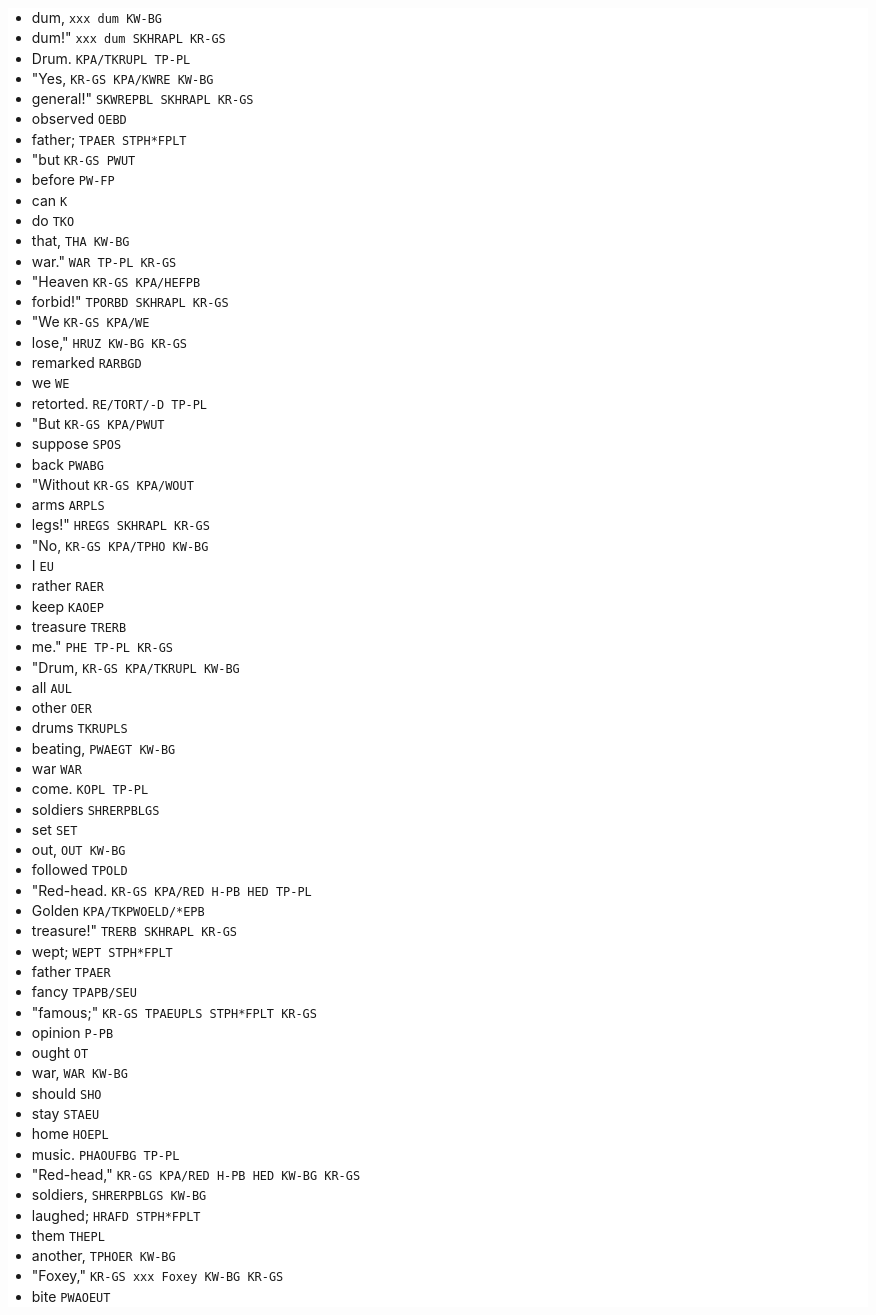 * dum, `xxx dum KW-BG`
* dum!" `xxx dum SKHRAPL KR-GS`
* Drum. `KPA/TKRUPL TP-PL`
* "Yes, `KR-GS KPA/KWRE KW-BG`
* general!" `SKWREPBL SKHRAPL KR-GS`
* observed `OEBD`
* father; `TPAER STPH*FPLT`
* "but `KR-GS PWUT`
* before `PW-FP`
* can `K`
* do `TKO`
* that, `THA KW-BG`
* war." `WAR TP-PL KR-GS`
* "Heaven `KR-GS KPA/HEFPB`
* forbid!" `TPORBD SKHRAPL KR-GS`
* "We `KR-GS KPA/WE`
* lose," `HRUZ KW-BG KR-GS`
* remarked `RARBGD`
* we `WE`
* retorted. `RE/TORT/-D TP-PL`
* "But `KR-GS KPA/PWUT`
* suppose `SPOS`
* back `PWABG`
* "Without `KR-GS KPA/WOUT`
* arms `ARPLS`
* legs!" `HREGS SKHRAPL KR-GS`
* "No, `KR-GS KPA/TPHO KW-BG`
* I `EU`
* rather `RAER`
* keep `KAOEP`
* treasure `TRERB`
* me." `PHE TP-PL KR-GS`
* "Drum, `KR-GS KPA/TKRUPL KW-BG`
* all `AUL`
* other `OER`
* drums `TKRUPLS`
* beating, `PWAEGT KW-BG`
* war `WAR`
* come. `KOPL TP-PL`
* soldiers `SHRERPBLGS`
* set `SET`
* out, `OUT KW-BG`
* followed `TPOLD`
* "Red-head. `KR-GS KPA/RED H-PB HED TP-PL`
* Golden `KPA/TKPWOELD/*EPB`
* treasure!" `TRERB SKHRAPL KR-GS`
* wept; `WEPT STPH*FPLT`
* father `TPAER`
* fancy `TPAPB/SEU`
* "famous;" `KR-GS TPAEUPLS STPH*FPLT KR-GS`
* opinion `P-PB`
* ought `OT`
* war, `WAR KW-BG`
* should `SHO`
* stay `STAEU`
* home `HOEPL`
* music. `PHAOUFBG TP-PL`
* "Red-head," `KR-GS KPA/RED H-PB HED KW-BG KR-GS`
* soldiers, `SHRERPBLGS KW-BG`
* laughed; `HRAFD STPH*FPLT`
* them `THEPL`
* another, `TPHOER KW-BG`
* "Foxey," `KR-GS xxx Foxey KW-BG KR-GS`
* bite `PWAOEUT`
# # #
Pictures aren't part of the copy; return each record above exactly.

 * dum, `xxx dum KW-BG`
* dum!" `xxx dum SKHRAPL KR-GS`
* Drum. `KPA/TKRUPL TP-PL`
* "Yes, `KR-GS KPA/KWRE KW-BG`
* general!" `SKWREPBL SKHRAPL KR-GS`
* observed `OEBD`
* father; `TPAER STPH*FPLT`
* "but `KR-GS PWUT`
* before `PW-FP`
* can `K`
* do `TKO`
* that, `THA KW-BG`
* war." `WAR TP-PL KR-GS`
* "Heaven `KR-GS KPA/HEFPB`
* forbid!" `TPORBD SKHRAPL KR-GS`
* "We `KR-GS KPA/WE`
* lose," `HRUZ KW-BG KR-GS`
* remarked `RARBGD`
* we `WE`
* retorted. `RE/TORT/-D TP-PL`
* "But `KR-GS KPA/PWUT`
* suppose `SPOS`
* back `PWABG`
* "Without `KR-GS KPA/WOUT`
* arms `ARPLS`
* legs!" `HREGS SKHRAPL KR-GS`
* "No, `KR-GS KPA/TPHO KW-BG`
* I `EU`
* rather `RAER`
* keep `KAOEP`
* treasure `TRERB`
* me." `PHE TP-PL KR-GS`
* "Drum, `KR-GS KPA/TKRUPL KW-BG`
* all `AUL`
* other `OER`
* drums `TKRUPLS`
* beating, `PWAEGT KW-BG`
* war `WAR`
* come. `KOPL TP-PL`
* soldiers `SHRERPBLGS`
* set `SET`
* out, `OUT KW-BG`
* followed `TPOLD`
* "Red-head. `KR-GS KPA/RED H-PB HED TP-PL`
* Golden `KPA/TKPWOELD/*EPB`
* treasure!" `TRERB SKHRAPL KR-GS`
* wept; `WEPT STPH*FPLT`
* father `TPAER`
* fancy `TPAPB/SEU`
* "famous;" `KR-GS TPAEUPLS STPH*FPLT KR-GS`
* opinion `P-PB`
* ought `OT`
* war, `WAR KW-BG`
* should `SHO`
* stay `STAEU`
* home `HOEPL`
* music. `PHAOUFBG TP-PL`
* "Red-head," `KR-GS KPA/RED H-PB HED KW-BG KR-GS`
* soldiers, `SHRERPBLGS KW-BG`
* laughed; `HRAFD STPH*FPLT`
* them `THEPL`
* another, `TPHOER KW-BG`
* "Foxey," `KR-GS xxx Foxey KW-BG KR-GS`
* bite `PWAOEUT`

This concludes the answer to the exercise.